Cholesterol Levels Down Among U.S. Adults
Know Your LDL Level
These positive cholesterol trends have already started to make a dent in rates of heart disease, says Steven Nissen, MD. He is the chair of cardiovascular medicine at the Cleveland Clinic in Ohio.
“We know that the single best predictor of heart disease is cholesterol levels, and they have been going down,” Nissen says.
“Levels of LDL cholesterol have declined substantially, and along with that decline, we are seeing a reduction in age-related heart disease,” he says. Rates of heart disease have declined steadily since the 1960s, according to the CDC.
“This is a good news story, but there are storm clouds on the horizon,” Nissen says. Soaring rates of obesity and diabetes threaten to overshadow this progress.
“The most likely and plausible explanation is that the decline in cholesterol is due to the more extensive use of medication in the at-risk population,” he says. “We are not moving more or getting lighter, and this didn’t happen by accident."

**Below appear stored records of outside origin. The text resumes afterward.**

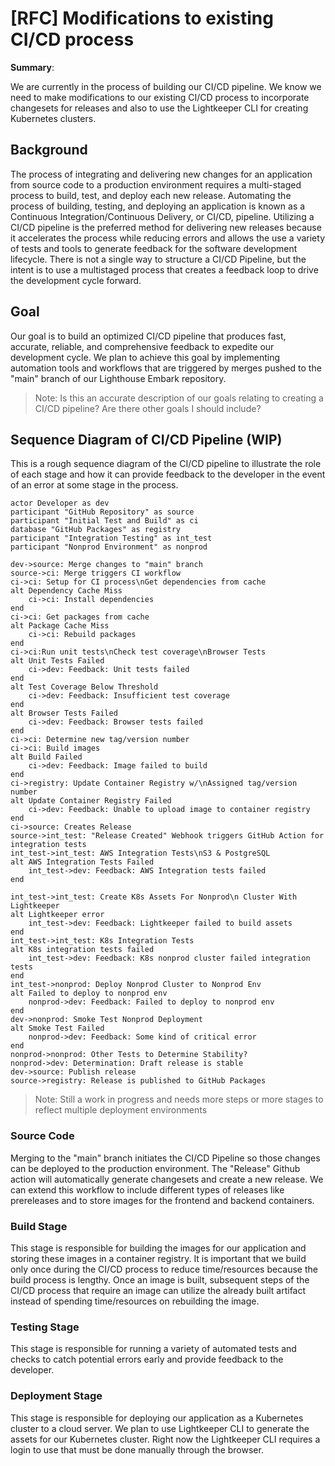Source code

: # [RFC] Modifications to existing CI/CD process

**Summary**:

We are currently in the process of building our CI/CD pipeline. We know we need to make modifications to our existing CI/CD process to incorporate changesets for releases and also to use the Lightkeeper CLI for creating Kubernetes clusters.

## Background

The process of integrating and delivering new changes for an application from source code to a production environment requires a multi-staged process to build, test, and deploy each new release. Automating the process of building, testing, and deploying an application is known as a Continuous Integration/Continuous Delivery, or CI/CD, pipeline. Utilizing a CI/CD pipeline is the preferred method for delivering new releases because it accelerates the process while reducing errors and allows the use a variety of tests and tools to generate feedback for the software development lifecycle. There is not a single way to structure a CI/CD Pipeline, but the intent is to use a multistaged process that creates a feedback loop to drive the development cycle forward.

## Goal

Our goal is to build an optimized CI/CD pipeline that produces fast, accurate, reliable, and comprehensive feedback to expedite our development cycle. We plan to achieve this goal by implementing automation tools and workflows that are triggered by merges pushed to the "main" branch of our Lighthouse Embark repository.

> Note: Is this an accurate description of our goals relating to creating a CI/CD pipeline? Are there other goals I should include?

## Sequence Diagram of CI/CD Pipeline (WIP)

This is a rough sequence diagram of the CI/CD pipeline to illustrate the role of each stage and how it can provide feedback to the developer in the event of an error at some stage in the process.

```plantuml
actor Developer as dev
participant "GitHub Repository" as source
participant "Initial Test and Build" as ci
database "GitHub Packages" as registry
participant "Integration Testing" as int_test
participant "Nonprod Environment" as nonprod

dev->source: Merge changes to "main" branch
source->ci: Merge triggers CI workflow
ci->ci: Setup for CI process\nGet dependencies from cache
alt Dependency Cache Miss
    ci->ci: Install dependencies
end
ci->ci: Get packages from cache
alt Package Cache Miss
    ci->ci: Rebuild packages
end
ci->ci:Run unit tests\nCheck test coverage\nBrowser Tests
alt Unit Tests Failed
    ci->dev: Feedback: Unit tests failed
end
alt Test Coverage Below Threshold
    ci->dev: Feedback: Insufficient test coverage
end
alt Browser Tests Failed
    ci->dev: Feedback: Browser tests failed
end
ci->ci: Determine new tag/version number
ci->ci: Build images
alt Build Failed
    ci->dev: Feedback: Image failed to build
end
ci->registry: Update Container Registry w/\nAssigned tag/version number
alt Update Container Registry Failed
    ci->dev: Feedback: Unable to upload image to container registry
end
ci->source: Creates Release
source->int_test: "Release Created" Webhook triggers GitHub Action for integration tests
int_test->int_test: AWS Integration Tests\nS3 & PostgreSQL
alt AWS Integration Tests Failed
    int_test->dev: Feedback: AWS Integration tests failed
end

int_test->int_test: Create K8s Assets For Nonprod\n Cluster With Lightkeeper
alt Lightkeeper error
    int_test->dev: Feedback: Lightkeeper failed to build assets
end
int_test->int_test: K8s Integration Tests
alt K8s integration tests failed
    int_test->dev: Feedback: K8s nonprod cluster failed integration tests
end
int_test->nonprod: Deploy Nonprod Cluster to Nonprod Env
alt Failed to deploy to nonprod env
    nonprod->dev: Feedback: Failed to deploy to nonprod env
end
dev->nonprod: Smoke Test Nonprod Deployment
alt Smoke Test Failed
    nonprod->dev: Feedback: Some kind of critical error
end
nonprod->nonprod: Other Tests to Determine Stability?
nonprod->dev: Determination: Draft release is stable
dev->source: Publish release
source->registry: Release is published to GitHub Packages
```

> Note: Still a work in progress and needs more steps or more stages to reflect multiple deployment environments

### Source Code

Merging to the "main" branch initiates the CI/CD Pipeline so those changes can be deployed to the production environment. The "Release" Github action will automatically generate changesets and create a new release. We can extend this workflow to include different types of releases like prereleases and to store images for the frontend and backend containers.

### Build Stage

This stage is responsible for building the images for our application and storing these images in a container registry. It is important that we build only once during the CI/CD process to reduce time/resources because the build process is lengthy. Once an image is built, subsequent steps of the CI/CD process that require an image can utilize the already built artifact instead of spending time/resources on rebuilding the image.

### Testing Stage

This stage is responsible for running a variety of automated tests and checks to catch potential errors early and provide feedback to the developer.

### Deployment Stage

This stage is responsible for deploying our application as a Kubernetes cluster to a cloud server. We plan to use Lightkeeper CLI to generate the assets for our Kubernetes cluster. Right now the Lightkeeper CLI requires a login to use that must be done manually through the browser.
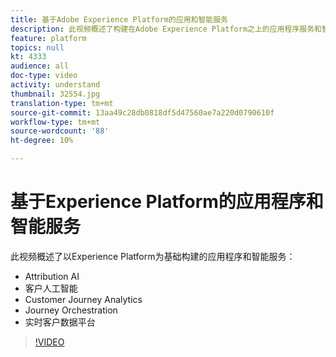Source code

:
 ```yaml
---
title: 基于Adobe Experience Platform的应用和智能服务
description: 此视频概述了构建在Adobe Experience Platform之上的应用程序服务和智能服务，它补充了Experience Cloud应用程序&mdash；实时客户数据平台、Journey Orchestration、Customer Journey Analytics、Attribution AI和客户AI。
feature: platform
topics: null
kt: 4333
audience: all
doc-type: video
activity: understand
thumbnail: 32554.jpg
translation-type: tm+mt
source-git-commit: 13aa49c28db0818df5d47560ae7a220d0790610f
workflow-type: tm+mt
source-wordcount: '88'
ht-degree: 10%

---
```



# 基于Experience Platform的应用程序和智能服务

此视频概述了以Experience Platform为基础构建的应用程序和智能服务：

* Attribution AI
* 客户人工智能
* Customer Journey Analytics
* Journey Orchestration
* 实时客户数据平台

>[!VIDEO](https://video.tv.adobe.com/v/32554?quality=12&learn=on)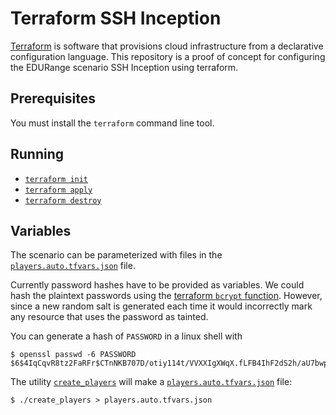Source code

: # Terraform SSH Inception

[Terraform](https://en.wikipedia.org/wiki/Terraform_(software)) is software that provisions cloud infrastructure from a declarative configuration language.
This repository is a proof of concept for configuring the EDURange scenario SSH Inception using terraform.

## Prerequisites

You must install the `terraform` command line tool.

## Running

* [`terraform init`](https://www.terraform.io/docs/commands/init.html)
* [`terraform apply`](https://www.terraform.io/docs/commands/apply.html)
* [`terraform destroy`](https://www.terraform.io/docs/commands/destroy.html)

## Variables

The scenario can be parameterized with files in the [`players.auto.tfvars.json`](players.auto.tfvars.json) file.

Currently password hashes have to be provided as variables. We could hash the plaintext passwords using the [terraform `bcrypt` function](https://www.terraform.io/docs/configuration/functions/bcrypt.html). However, since a new random salt is generated each time it would incorrectly mark any resource that uses the password as tainted.

You can generate a hash of `PASSWORD` in a linux shell with
```
$ openssl passwd -6 PASSWORD
$6$4IqCqvR8tz2FaRFr$CTnNKB707D/otiy114t/VVXXIgXWqX.fLFB4IhF2dS2h/aU7bwpSZPOGQmplg/WQrK5/hc8zWBaEAsGWOkmLj0
```

The utility [`create_players`](create_players) will make a [`players.auto.tfvars.json`](players.auto.tfvars.json) file:
```
$ ./create_players > players.auto.tfvars.json
```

The new study serves to back up some of these points. There was not a decrease in how much cholesterol-raising saturated fat U.S. adults ate as a percentage of their daily calories, and there was little progress made in boosting physical activity among adults.
The health message is clear and applies to all adults. “Know your LDL,” he says. “If it is above the optimal level, ask your doctor if you have a high enough risk to warrant treatment.”